MacMillan took the gritty realism accepted in theatre and shoved it into the fairytale decorum of ballet.
Kenneth made each dancer an integral part of the creative process, encouraging and stimulating the imagination to the limits, searching the soul for verity, no false airs and graces, no sentimentality, no pasted-on emotions. He wanted raw, gutsy, unattractive humanity out of which true aspects of the human condition could emerge. This kind of psychological delving and digging was not common practice in the ballet world of those days. With Kenneth we all felt like privileged scientists, pioneers opening hitherto unexplored territory and at the very forefront of innovation.
I turned to choreography as a release from dancing and I was lucky enough that the first thing I did everyone liked.
What I wanted to put on stage had to have more reality than much of what I was seeing in the 1940s and 50s… Ballet looked like window-dressing. I wanted to make ballets in which an audience would become caught up with the fate of the characters I showed them.
It is very English — you mustn't show emotion, and I think my ballets embarrass people because I let emotion out.
(1929-1992)
Оne of the leading choreographers of the 20th century. Coming from a poor British working-class family he went up to become a legend in the world of ballet, the first choreographer who included psychological insight and expressive choreography language in the classical decorations. Some of MacMillan’s inspirations included Lynn Seymour, Christopher Gable, Monica Mason, Marcia Haydée, David Wall, Darcey Bussell and Irek Mukhamedov. Throughout his choreography career MacMillan created over forty ballets, winning the respect and admiration of dancers worldwide. His main focus was on long ballets: no other choreographer of the 20th century has produced so many full-length works.

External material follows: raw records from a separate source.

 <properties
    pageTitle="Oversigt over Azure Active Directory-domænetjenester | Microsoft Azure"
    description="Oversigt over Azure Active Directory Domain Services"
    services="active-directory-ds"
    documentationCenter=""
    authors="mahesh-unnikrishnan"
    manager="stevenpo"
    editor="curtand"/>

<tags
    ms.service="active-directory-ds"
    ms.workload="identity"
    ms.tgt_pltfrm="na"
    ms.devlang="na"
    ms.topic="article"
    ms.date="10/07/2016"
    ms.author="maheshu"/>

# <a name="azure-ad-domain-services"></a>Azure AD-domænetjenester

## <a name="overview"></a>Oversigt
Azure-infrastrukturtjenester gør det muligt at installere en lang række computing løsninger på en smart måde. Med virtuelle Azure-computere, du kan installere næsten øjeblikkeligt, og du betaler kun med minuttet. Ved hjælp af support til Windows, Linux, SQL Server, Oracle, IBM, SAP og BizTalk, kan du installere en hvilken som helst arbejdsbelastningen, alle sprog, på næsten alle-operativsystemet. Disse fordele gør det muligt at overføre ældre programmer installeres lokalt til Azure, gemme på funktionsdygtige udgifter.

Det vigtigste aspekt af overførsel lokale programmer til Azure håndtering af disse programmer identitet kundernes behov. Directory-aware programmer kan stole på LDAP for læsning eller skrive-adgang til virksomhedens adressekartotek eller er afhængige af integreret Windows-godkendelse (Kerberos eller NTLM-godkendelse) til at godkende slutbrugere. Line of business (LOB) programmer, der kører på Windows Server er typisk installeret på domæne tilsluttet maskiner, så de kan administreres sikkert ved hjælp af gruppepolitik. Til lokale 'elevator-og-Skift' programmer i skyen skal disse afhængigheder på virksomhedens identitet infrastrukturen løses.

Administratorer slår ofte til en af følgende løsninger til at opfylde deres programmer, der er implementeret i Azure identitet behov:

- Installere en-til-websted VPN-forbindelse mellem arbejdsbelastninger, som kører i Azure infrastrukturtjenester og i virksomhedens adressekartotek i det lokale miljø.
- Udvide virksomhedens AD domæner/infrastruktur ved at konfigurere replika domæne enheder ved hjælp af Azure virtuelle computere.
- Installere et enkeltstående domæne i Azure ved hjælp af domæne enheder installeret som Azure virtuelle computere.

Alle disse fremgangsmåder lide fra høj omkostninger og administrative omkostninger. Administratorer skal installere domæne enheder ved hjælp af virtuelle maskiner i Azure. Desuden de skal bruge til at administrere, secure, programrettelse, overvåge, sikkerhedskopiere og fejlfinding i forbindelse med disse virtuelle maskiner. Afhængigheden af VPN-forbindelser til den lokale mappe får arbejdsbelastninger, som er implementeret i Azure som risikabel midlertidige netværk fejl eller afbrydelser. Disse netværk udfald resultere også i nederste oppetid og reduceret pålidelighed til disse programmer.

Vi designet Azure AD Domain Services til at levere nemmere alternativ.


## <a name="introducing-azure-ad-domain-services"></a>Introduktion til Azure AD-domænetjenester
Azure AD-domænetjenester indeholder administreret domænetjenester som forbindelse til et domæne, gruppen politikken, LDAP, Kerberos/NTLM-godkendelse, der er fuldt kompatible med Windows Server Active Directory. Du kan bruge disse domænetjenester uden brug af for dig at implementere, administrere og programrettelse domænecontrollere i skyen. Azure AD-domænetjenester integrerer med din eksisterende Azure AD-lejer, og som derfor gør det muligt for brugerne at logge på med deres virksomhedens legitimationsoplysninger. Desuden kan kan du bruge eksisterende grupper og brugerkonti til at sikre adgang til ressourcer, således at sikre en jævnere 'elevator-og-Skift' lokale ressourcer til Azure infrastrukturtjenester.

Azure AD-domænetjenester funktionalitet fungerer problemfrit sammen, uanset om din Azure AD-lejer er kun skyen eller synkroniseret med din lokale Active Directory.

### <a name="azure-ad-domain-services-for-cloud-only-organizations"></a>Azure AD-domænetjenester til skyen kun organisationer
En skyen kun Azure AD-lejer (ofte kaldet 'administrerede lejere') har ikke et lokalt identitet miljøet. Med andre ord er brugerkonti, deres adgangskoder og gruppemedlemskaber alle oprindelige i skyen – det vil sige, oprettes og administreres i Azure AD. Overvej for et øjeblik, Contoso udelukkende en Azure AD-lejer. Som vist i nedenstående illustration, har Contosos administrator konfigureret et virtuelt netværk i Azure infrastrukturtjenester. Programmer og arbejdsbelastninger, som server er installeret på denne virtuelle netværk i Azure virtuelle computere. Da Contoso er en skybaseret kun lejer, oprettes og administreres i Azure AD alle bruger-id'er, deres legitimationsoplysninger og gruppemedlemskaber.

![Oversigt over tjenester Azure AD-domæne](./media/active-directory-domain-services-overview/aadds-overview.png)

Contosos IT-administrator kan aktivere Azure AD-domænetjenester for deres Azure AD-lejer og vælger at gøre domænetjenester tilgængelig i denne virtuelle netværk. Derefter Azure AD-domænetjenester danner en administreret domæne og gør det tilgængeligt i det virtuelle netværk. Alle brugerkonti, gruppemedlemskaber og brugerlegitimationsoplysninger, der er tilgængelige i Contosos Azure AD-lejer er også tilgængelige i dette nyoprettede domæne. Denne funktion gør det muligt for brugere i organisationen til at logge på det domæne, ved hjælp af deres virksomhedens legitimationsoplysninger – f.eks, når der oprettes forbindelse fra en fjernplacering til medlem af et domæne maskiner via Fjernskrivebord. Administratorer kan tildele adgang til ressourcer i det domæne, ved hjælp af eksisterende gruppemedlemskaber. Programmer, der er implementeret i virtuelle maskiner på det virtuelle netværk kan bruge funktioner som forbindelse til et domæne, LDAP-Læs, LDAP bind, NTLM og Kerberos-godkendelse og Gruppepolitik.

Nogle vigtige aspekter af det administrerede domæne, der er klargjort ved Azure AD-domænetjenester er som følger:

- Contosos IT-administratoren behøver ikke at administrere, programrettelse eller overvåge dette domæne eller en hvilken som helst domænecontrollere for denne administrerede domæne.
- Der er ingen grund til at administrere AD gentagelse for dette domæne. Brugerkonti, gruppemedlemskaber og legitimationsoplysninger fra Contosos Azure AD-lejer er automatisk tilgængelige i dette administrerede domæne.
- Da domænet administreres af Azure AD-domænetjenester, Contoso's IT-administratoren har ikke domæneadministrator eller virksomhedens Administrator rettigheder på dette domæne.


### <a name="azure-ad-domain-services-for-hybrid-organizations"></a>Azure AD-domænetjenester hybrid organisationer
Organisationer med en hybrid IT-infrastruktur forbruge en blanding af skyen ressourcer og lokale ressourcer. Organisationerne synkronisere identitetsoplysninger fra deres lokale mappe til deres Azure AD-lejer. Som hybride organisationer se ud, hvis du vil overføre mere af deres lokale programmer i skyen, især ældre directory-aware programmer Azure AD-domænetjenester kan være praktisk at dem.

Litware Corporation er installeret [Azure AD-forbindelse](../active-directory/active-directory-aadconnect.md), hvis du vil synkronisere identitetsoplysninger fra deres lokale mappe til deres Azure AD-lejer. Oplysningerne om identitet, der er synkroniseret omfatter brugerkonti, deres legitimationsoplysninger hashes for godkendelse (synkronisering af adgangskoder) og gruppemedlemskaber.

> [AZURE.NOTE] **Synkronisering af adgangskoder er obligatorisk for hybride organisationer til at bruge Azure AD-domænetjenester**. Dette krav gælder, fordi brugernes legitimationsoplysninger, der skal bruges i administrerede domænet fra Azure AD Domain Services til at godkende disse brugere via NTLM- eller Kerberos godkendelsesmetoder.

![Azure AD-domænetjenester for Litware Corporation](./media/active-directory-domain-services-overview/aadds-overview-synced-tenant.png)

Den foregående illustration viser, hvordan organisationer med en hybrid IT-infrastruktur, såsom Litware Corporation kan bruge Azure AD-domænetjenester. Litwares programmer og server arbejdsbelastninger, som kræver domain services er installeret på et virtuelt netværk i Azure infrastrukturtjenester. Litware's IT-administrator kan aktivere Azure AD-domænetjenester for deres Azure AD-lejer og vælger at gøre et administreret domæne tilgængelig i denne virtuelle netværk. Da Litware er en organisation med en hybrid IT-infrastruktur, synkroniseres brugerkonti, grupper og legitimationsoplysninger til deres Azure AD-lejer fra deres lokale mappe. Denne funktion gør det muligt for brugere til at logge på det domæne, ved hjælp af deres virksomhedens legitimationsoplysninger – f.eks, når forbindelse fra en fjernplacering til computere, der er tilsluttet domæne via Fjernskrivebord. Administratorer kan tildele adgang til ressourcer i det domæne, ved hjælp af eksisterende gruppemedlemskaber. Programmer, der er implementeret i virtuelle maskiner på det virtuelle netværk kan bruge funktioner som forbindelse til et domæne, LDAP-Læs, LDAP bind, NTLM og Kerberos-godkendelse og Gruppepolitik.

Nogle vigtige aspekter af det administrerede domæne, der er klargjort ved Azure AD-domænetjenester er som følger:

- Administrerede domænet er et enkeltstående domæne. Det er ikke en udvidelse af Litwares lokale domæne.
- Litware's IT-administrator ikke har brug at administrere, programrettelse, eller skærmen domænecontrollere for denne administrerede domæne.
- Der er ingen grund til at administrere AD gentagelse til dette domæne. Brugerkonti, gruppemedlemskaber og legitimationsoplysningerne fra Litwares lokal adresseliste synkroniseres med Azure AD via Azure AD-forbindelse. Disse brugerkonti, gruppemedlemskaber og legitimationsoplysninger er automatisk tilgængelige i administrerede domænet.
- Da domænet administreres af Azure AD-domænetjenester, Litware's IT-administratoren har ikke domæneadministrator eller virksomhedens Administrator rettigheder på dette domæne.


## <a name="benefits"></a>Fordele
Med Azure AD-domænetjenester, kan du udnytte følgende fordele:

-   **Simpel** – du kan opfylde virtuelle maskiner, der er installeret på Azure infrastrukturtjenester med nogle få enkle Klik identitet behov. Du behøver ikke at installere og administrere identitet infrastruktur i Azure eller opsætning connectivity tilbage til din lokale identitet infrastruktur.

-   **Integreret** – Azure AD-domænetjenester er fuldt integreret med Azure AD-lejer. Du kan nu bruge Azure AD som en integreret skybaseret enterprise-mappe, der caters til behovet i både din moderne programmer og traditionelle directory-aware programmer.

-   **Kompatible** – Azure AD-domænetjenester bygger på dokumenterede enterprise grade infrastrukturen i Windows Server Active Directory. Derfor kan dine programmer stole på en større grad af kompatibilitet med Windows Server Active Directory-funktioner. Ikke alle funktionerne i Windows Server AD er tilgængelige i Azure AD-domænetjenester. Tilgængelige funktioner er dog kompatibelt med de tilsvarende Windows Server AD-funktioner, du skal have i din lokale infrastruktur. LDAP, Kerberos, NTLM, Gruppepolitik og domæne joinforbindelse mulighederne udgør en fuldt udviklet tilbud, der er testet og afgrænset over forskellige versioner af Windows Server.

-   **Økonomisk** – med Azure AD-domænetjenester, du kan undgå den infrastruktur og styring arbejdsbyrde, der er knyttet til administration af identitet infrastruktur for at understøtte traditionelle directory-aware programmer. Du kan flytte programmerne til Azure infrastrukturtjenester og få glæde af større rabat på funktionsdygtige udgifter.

MacMillan entered the world of big ballet at the age of 15, when he forged a letter from his father to Ninette de Valois, requesting an audition with her. The audition went really well and MacMillan was awarded a scholarship at Sadler’s Wells School, later joining the Company. Although he enjoyed great success as a dancer, he could never fully overcome stage fright and this was one of the reasons why he turned his hand to choreography at only 23.
MacMillan first choreographic work, Somnambulism, a ballet set to jazz music by Stan Kenton but based on classical technique, staged for the Sadler’s Wells Theatre in 1953, demonstrated that there was a new and highly individual talent emerging. It was at that time when MacMillan began to create for The Royal Ballet; his early one-act ballets included The Burrow (1958), The Invitation (1960) and The Rite of Spring (1962), in them MacMillan managed to express the feelings and anxiety of the post-war generation, something new and unusual for the ballet of that time.
In 1965, MacMillan staged his first full-length ballet, Romeo and Juliet, for the Royal Ballet Principals Lynn Seymour and Christopher Gable. However, the honour of the first performance had gone to Rudolf Nureyev and Margot Fonteyn. Other full-length MacMillan’s productions for the Royal Ballet include Gloria, Manon, Mayerling and Requiem.
Apart from the Royal Ballet, MacMillan worked for the Deutsche Oper Ballet Berlin, American Ballet Theatre and Houston Ballet. MacMillan died unexpectedly on 29 October 1992 backstage at the Royal Opera House during a performance of his ballet Mayerling.